§ **Work instructions**: State the number of lines in the listing below that contain the word "string", and nothing besides.

=== Data records ===

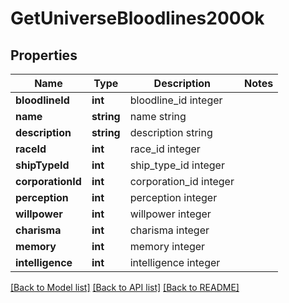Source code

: # GetUniverseBloodlines200Ok

## Properties
Name | Type | Description | Notes
------------ | ------------- | ------------- | -------------
**bloodlineId** | **int** | bloodline_id integer | 
**name** | **string** | name string | 
**description** | **string** | description string | 
**raceId** | **int** | race_id integer | 
**shipTypeId** | **int** | ship_type_id integer | 
**corporationId** | **int** | corporation_id integer | 
**perception** | **int** | perception integer | 
**willpower** | **int** | willpower integer | 
**charisma** | **int** | charisma integer | 
**memory** | **int** | memory integer | 
**intelligence** | **int** | intelligence integer | 

[[Back to Model list]](../README.md#documentation-for-models) [[Back to API list]](../README.md#documentation-for-api-endpoints) [[Back to README]](../README.md)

===

§ **Answer area**: 2